Il ne parle pas d'ouvrir la concurrence ou de limiter les monopole.. ce qu'impose l'europe...en europe!

Ne touchons pas aux familles! Ne touchons pas aux racines du capital.

Nouvel apprentissage après les banques et leurs erreurs..et leurs faillites.

Toujours la Lingua Quintae Republicae, la LQR , l'art du mensongepavé de bonnes intentions,  qui nous fait prendre des vessie pour des lanternes..et ça marche.. les médias entonnent en choeur soumis le chant de la négociation patronale .

L'esclavage consenti par la non compréhension du sens des mots qui vous trompent est l'esclavage moderne. Il se répand comme un nuage derrirèe le capital de la mondialisation..

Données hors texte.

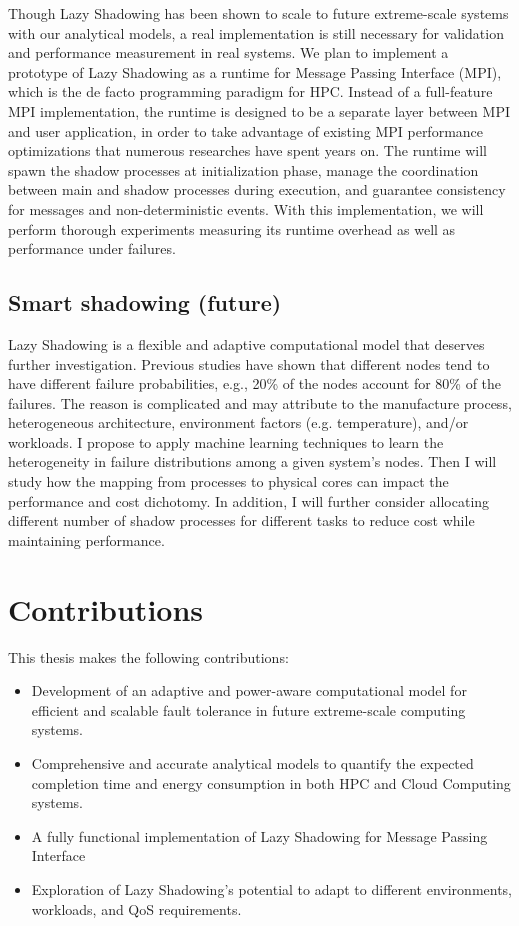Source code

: Though Lazy Shadowing has been shown to scale to future extreme-scale systems with our analytical models, a real implementation 
is still necessary for validation and performance measurement in real systems. We plan to implement a prototype of Lazy 
Shadowing as a runtime for Message Passing Interface (MPI), which is the de facto programming paradigm for HPC. Instead of 
a full-feature MPI implementation, the runtime is designed to be a separate layer between MPI and user application, in order 
to take advantage of existing MPI performance optimizations that numerous researches have spent years on. The runtime will spawn 
the shadow processes at initialization phase, manage the coordination between main and shadow processes during execution, 
and guarantee consistency for messages and non-deterministic events. With this implementation, we will perform thorough 
experiments measuring its runtime overhead as well as performance under failures.

\subsection{Smart shadowing (future)}
Lazy Shadowing is a flexible and adaptive computational model that deserves further investigation. Previous studies have shown that 
different nodes tend to have different failure probabilities, e.g., 20\% of the nodes account for 80\% of the failures. The reason 
is complicated and may attribute to the manufacture process, heterogeneous architecture, environment factors (e.g. temperature), 
and/or workloads. I propose to apply machine learning techniques to learn the heterogeneity in failure distributions among a given 
system's nodes. Then I will study how the mapping from processes to physical cores can impact the performance and cost dichotomy. 
In addition, I will further consider allocating different number of shadow processes for different tasks to reduce cost while 
maintaining performance. 

\section{Contributions}
This thesis makes the following contributions:

\begin{itemize}
\item Development of an adaptive and power-aware computational model for efficient and scalable fault tolerance in future extreme-scale 
computing systems.
\item Comprehensive and accurate analytical models to quantify the expected completion time and energy consumption in both HPC and Cloud Computing systems.
\item A fully functional implementation of Lazy Shadowing for Message Passing Interface
\item Exploration of Lazy Shadowing's potential to adapt to different environments, workloads, and QoS requirements. 
\end{itemize}


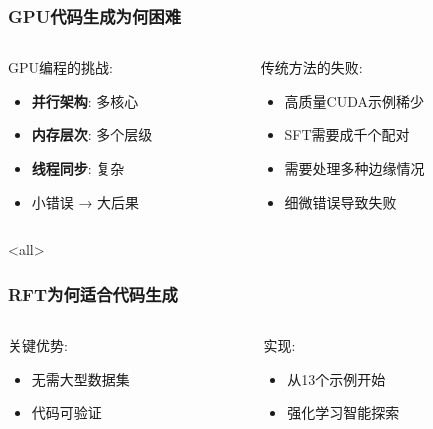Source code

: \documentclass[aspectratio=169]{beamer}
\begin{document}
\begin{frame}[shrink=10]
	\frametitle{GPU代码生成为何困难}
	\begin{columns}[T]
		\begin{column}{0.48\textwidth}
			\begin{block}{GPU编程的挑战:}
				\begin{itemize}\setlength{\itemsep}{0em}
					\item \textbf{并行架构}: 多核心
					\item \textbf{内存层次}: 多个层级
					\item \textbf{线程同步}: 复杂
					\item 小错误 → 大后果
				\end{itemize}
			\end{block}
		\end{column}
		\begin{column}{0.48\textwidth}
			\begin{block}{传统方法的失败:}
				\begin{itemize}\setlength{\itemsep}{0em}
					\item 高质量CUDA示例稀少
					\item SFT需要成千个配对
					\item 需要处理多种边缘情况
					\item 细微错误导致失败
				\end{itemize}
			\end{block}
		\end{column}
	\end{columns}
\end{frame}

\mode<all>{\vspace{-0.5cm}}

\begin{frame}[t]
	\frametitle{RFT为何适合代码生成}
	\begin{columns}[T]
		\begin{column}{0.48\textwidth}
			\begin{block}{关键优势:}
				\begin{itemize}
					\item 无需大型数据集
					\item 代码可验证
				\end{itemize}
			\end{block}
		\end{column}
		\begin{column}{0.48\textwidth}
			\begin{block}{实现:}
				\begin{itemize}
					\item 从13个示例开始
					\item 强化学习智能探索
				\end{itemize}
			\end{block}
		\end{column}
	\end{columns}
\end{frame}
\end{document}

Le monde compte désormais 6 milliards d'esclaves des mots, d'esclaves de leur ignorance, de leur abetissement par l'image, les médias..l'information manipulée... d'escalves consentants..

C'est pas beau ça! L'impossible révolution..

Peut-etre que les guadeloupéens ont une conscience encore intacte, ou du moins les stigmates de l'esclavage, et qu'ils le reconnaissent sous toutes ses formes. Nous les blancs..nous nous croyons encore libres.. Naifs!